'Digital first' is now automaker marketing execs' mantra

From left: Nissan North America Chairman Jose Munoz, Global Team Ford COO Mark LaNeve and BMW marketing Vice President Trudy Hardy answer panel questions from Automotive News Publisher and Editor Jason Stein. Photo credit: JOE WILSSENS

DETROIT -- Social media, YouTube videos and other digital advertising platforms are now driving how automotive marketing executives plan their campaigns, a panel of automotive marketing executives said Tuesday.

Digital marketing has long supplemented mainstream advertising on traditional mediums such as television, print publications and radio. But the explosion of digital media consumption and mobile access to content has forced automakers to change how they pitch their products.

"If our agency comes with a TV spot first, that's the wrong way to go. They have to show us the digital ideas first and the TV comes at the end -- supplementary," said Trudy Hardy, vice president of marketing for BMW North America.

Executives from Ford's ad agency and from Nissan North America in a panel discussion at the Automotive News World Congress today also said that digital advertising drives much of the decision-making when crafting campaigns. Mark LaNeve, COO of Global Team Ford, says the agency has already adopted a "digital first" philosophy to help Ford keep up with its customers, who are already far ahead of all marketers.

More than 50 percent of Team Detroit's employees work primarily on digital initiatives, LaNeve said. Other digitally focused practices at the agency include a global analytics practice and installing a digital-first planning and measurement system for Ford's regional dealer ad groups.

LaNeve says traditional media is still important, but digital media consumption has made the traditional notion of the purchase funnel all but obsolete.

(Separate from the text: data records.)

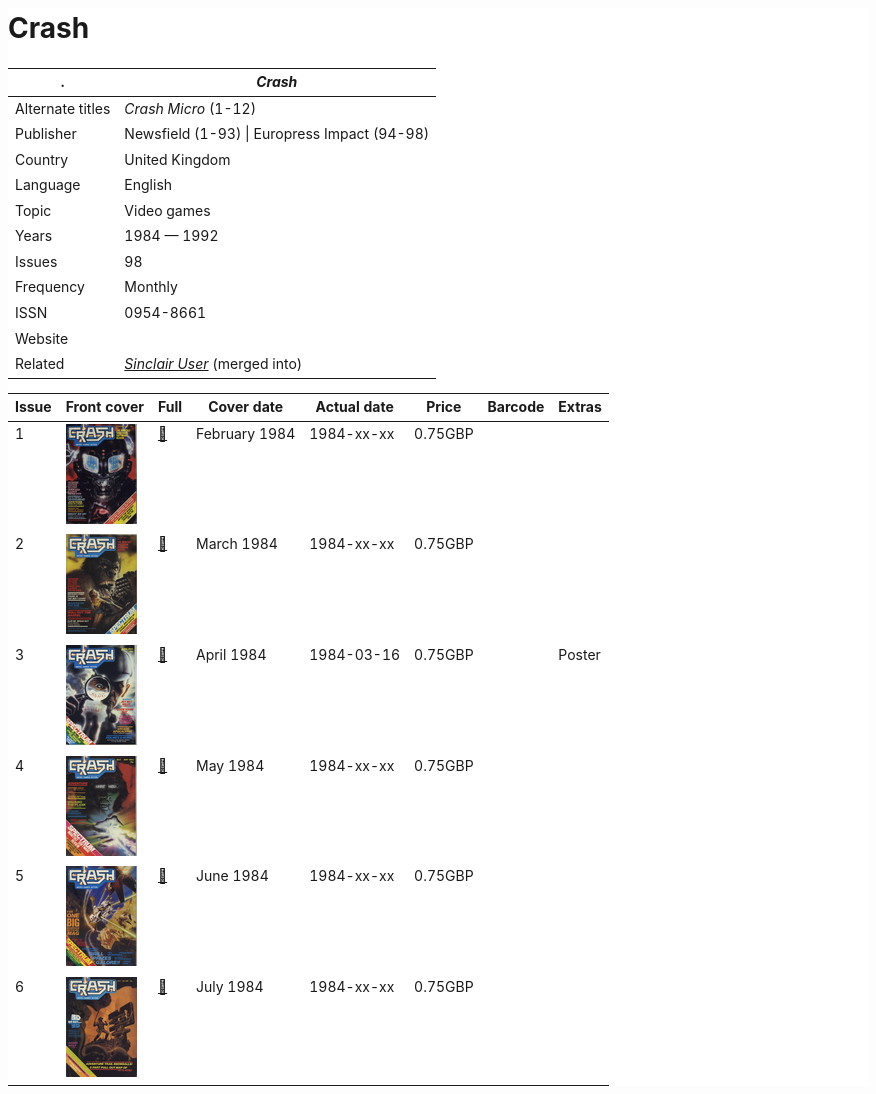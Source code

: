 # Crash

. | _Crash_
--- | ---
Alternate titles | _Crash Micro_ (1-12)
Publisher | Newsfield (1-93) &vert; Europress Impact (94-98)
Country | United Kingdom
Language | English
Topic | Video games
Years | 1984 &mdash; 1992
Issues | 98
Frequency | Monthly
ISSN | 0954-8661
Website | 
Related | _[Sinclair User](Sinclair%20User.md)_ (merged into)

Issue | Front&nbsp;cover | Full | Cover date | Actual date | Price | Barcode | Extras
----- | ---------------- | ---- | ---------- | ----------- | ----- | ------- | ------
1|![1](crash/01.png)|[🔗][1]|February 1984|1984-xx-xx|0.75GBP||
2|![2](crash/02.png)|[🔗][2]|March 1984|1984-xx-xx|0.75GBP||
3|![3](crash/03.png)|[🔗][3]|April 1984|1984-03-16|0.75GBP||Poster
4|![4](crash/04.png)|[🔗][4]|May 1984|1984-xx-xx|0.75GBP||
5|![5](crash/05.png)|[🔗][5]|June 1984|1984-xx-xx|0.75GBP||
6|![6](crash/06.png)|[🔗][6]|July 1984|1984-xx-xx|0.75GBP||

[1]: https://archive.org/details/Crash_Magazine_001
[2]: https://archive.org/details/Crash_Magazine_002
[3]: https://archive.org/details/Crash_Magazine_003
[4]: https://archive.org/details/Crash_Magazine_004
[5]: https://archive.org/details/Crash_Magazine_005
[6]: https://archive.org/details/Crash_Magazine_006
[7]: https://archive.org/details/Crash_Magazine_007
[8]: https://archive.org/details/Crash_Magazine_008
[9]: https://archive.org/details/Crash_Magazine_009
[10]: https://archive.org/details/Crash_Magazine_010
[11]: https://archive.org/details/Crash_Magazine_011
[12]: https://archive.org/details/crash-magazine-12
[13]: https://archive.org/details/Crash_Magazine_013
[14]: https://archive.org/details/Crash_Magazine_014
[15]: https://archive.org/details/Crash_Magazine_015
[16]: https://archive.org/details/Crash_Magazine_016
[17]: https://archive.org/details/Crash_Magazine_017
[18]: https://archive.org/details/Crash_Magazine_018
[19]: https://archive.org/details/Crash_Magazine_019
[20]: https://archive.org/details/Crash_Magazine_020
[21]: https://archive.org/details/Crash_Magazine_021
[22]: https://archive.org/details/Crash_Magazine_022
[23]: https://archive.org/details/Crash_Magazine_023
[24]: https://archive.org/details/Crash_Magazine_Hi_024
[25]: https://archive.org/details/Crash_Magazine_025
[26]: https://archive.org/details/Crash_Magazine_026
[27]: https://archive.org/details/Crash_Magazine_027
[28]: https://archive.org/details/Crash_Magazine_028
[29]: https://archive.org/details/Crash_Magazine_029
[30]: https://archive.org/details/Crash_Magazine_030
[31]: https://archive.org/details/Crash_Magazine_031
[32]: https://archive.org/details/Crash_Magazine_032
[33]: https://archive.org/details/Crash_Magazine_033
[34]: https://archive.org/details/Crash_Magazine_034
[35]: https://archive.org/details/Crash_Magazine_035
[36]: https://archive.org/details/crash-magazine-36
[37]: https://archive.org/details/Crash_Magazine_037
[38]: https://archive.org/details/Crash_Magazine_038
[39]: https://archive.org/details/Crash_Magazine_039
[40]: https://archive.org/details/Crash_Magazine_040
[41]: https://archive.org/details/Crash_Magazine_041
[42]: https://archive.org/details/Crash_Magazine_042
[43]: https://archive.org/details/Crash_Magazine_043
[44]: https://archive.org/details/Crash_Magazine_044
[45]: https://archive.org/details/crash-magazine-45
[46]: https://archive.org/details/crash-magazine-46
[47]: https://archive.org/details/Crash_Magazine_047
[48]: https://archive.org/details/crash-magazine-48
[49]: https://archive.org/details/Crash_Magazine_049
[50]: https://archive.org/details/Crash_Magazine_050
[51]: https://archive.org/details/Crash_Magazine_051
[52]: https://archive.org/details/Crash_Magazine_052
[53]: https://archive.org/details/Crash_Magazine_053
[54]: https://archive.org/details/Crash_Magazine_054
[55]: https://archive.org/details/Crash_Magazine_055
[56]: https://archive.org/details/Crash_Magazine_056
[57]: https://archive.org/details/Crash_Magazine_057
[58]: https://archive.org/details/Crash_Magazine_058
[59]: https://archive.org/details/crash-magazine-59
[60]: https://archive.org/details/Crash_Magazine_060
[61]: https://archive.org/details/Crash_Magazine_061
[62]: https://archive.org/details/Crash_Magazine_062
[63]: https://archive.org/details/Crash_Magazine_063
[64]: https://archive.org/details/Crash_Magazine_064
[65]: https://archive.org/details/Crash_Magazine_065
[66]: https://archive.org/details/Crash_Magazine_066
[67]: https://archive.org/details/Crash_Magazine_067
[68]: https://archive.org/details/Crash_Magazine_068
[69]: https://archive.org/details/Crash_Magazine_069
[70]: https://archive.org/details/Crash_Magazine_070
[71]: https://archive.org/details/Crash_Magazine_071
[72]: https://archive.org/details/Crash_Magazine_072
[73]: https://archive.org/details/Crash_Magazine_073
[74]: https://archive.org/details/Crash_Magazine_074
[75]: https://archive.org/details/Crash_Magazine_075
[76]: https://archive.org/details/Crash_Magazine_076
[77]: https://archive.org/details/Crash_Magazine_077
[78]: https://archive.org/details/Crash_Magazine_078
[79]: https://archive.org/details/Crash_Magazine_079
[80]: https://archive.org/details/Crash_Magazine_080
[81]: https://archive.org/details/Crash_Magazine_081
[82]: https://archive.org/details/Crash_Magazine_082
[83]: https://archive.org/details/Crash_Magazine_083
[84]: https://archive.org/details/Crash_Magazine_084
[85]: https://archive.org/details/Crash_Magazine_085
[86]: https://archive.org/details/Crash_Magazine_086
[87]: https://archive.org/details/Crash_Magazine_087
[88]: https://archive.org/details/Crash_Magazine_088
[89]: https://archive.org/details/Crash_Magazine_089
[90]: https://archive.org/details/Crash_Magazine_090
[91]: https://archive.org/details/Crash_Magazine_091
[92]: https://archive.org/details/Crash_Magazine_092
[93]: https://archive.org/details/Crash_Magazine_093
[94]: https://archive.org/details/Crash_Magazine_094
[95]: https://archive.org/details/Crash_Magazine_095
[96]: https://archive.org/details/Crash_Magazine_096
[97]: https://archive.org/details/Crash_Magazine_097
[98]: https://archive.org/details/Crash_Magazine_098
[56e]: https://archive.org/details/crash-magazine-56-supp
[57e]: https://archive.org/details/crash-magazine-57-supp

"For years we've organized and budgeted where tier one was national for the brand, Tier 2 was regional and in support of the dealer ad groups and Tier 3 was individual dealer advertising," LaNeve said. "The customer doesn't really receive digital media the way they do traditional media. They engage digital media, they consume it on their own terms and timetables and it's non-linear -- the jump from watching a video to locating a vehicle to building and pricing a car to e-mailing their dealer."

Nissan is also adopting an approach similar to Team Ford's digital first" at its new agency, Nissan United, said Jose Munoz, chairman of Nissan North America.

He says digital content gives marketers more creative freedom to tell different stories about a new product simultaneously.

"The name of the game is not whether you go [into digital] or not," Munoz said. "It's how you go there, how you get there and how many resources for this vs. other channels."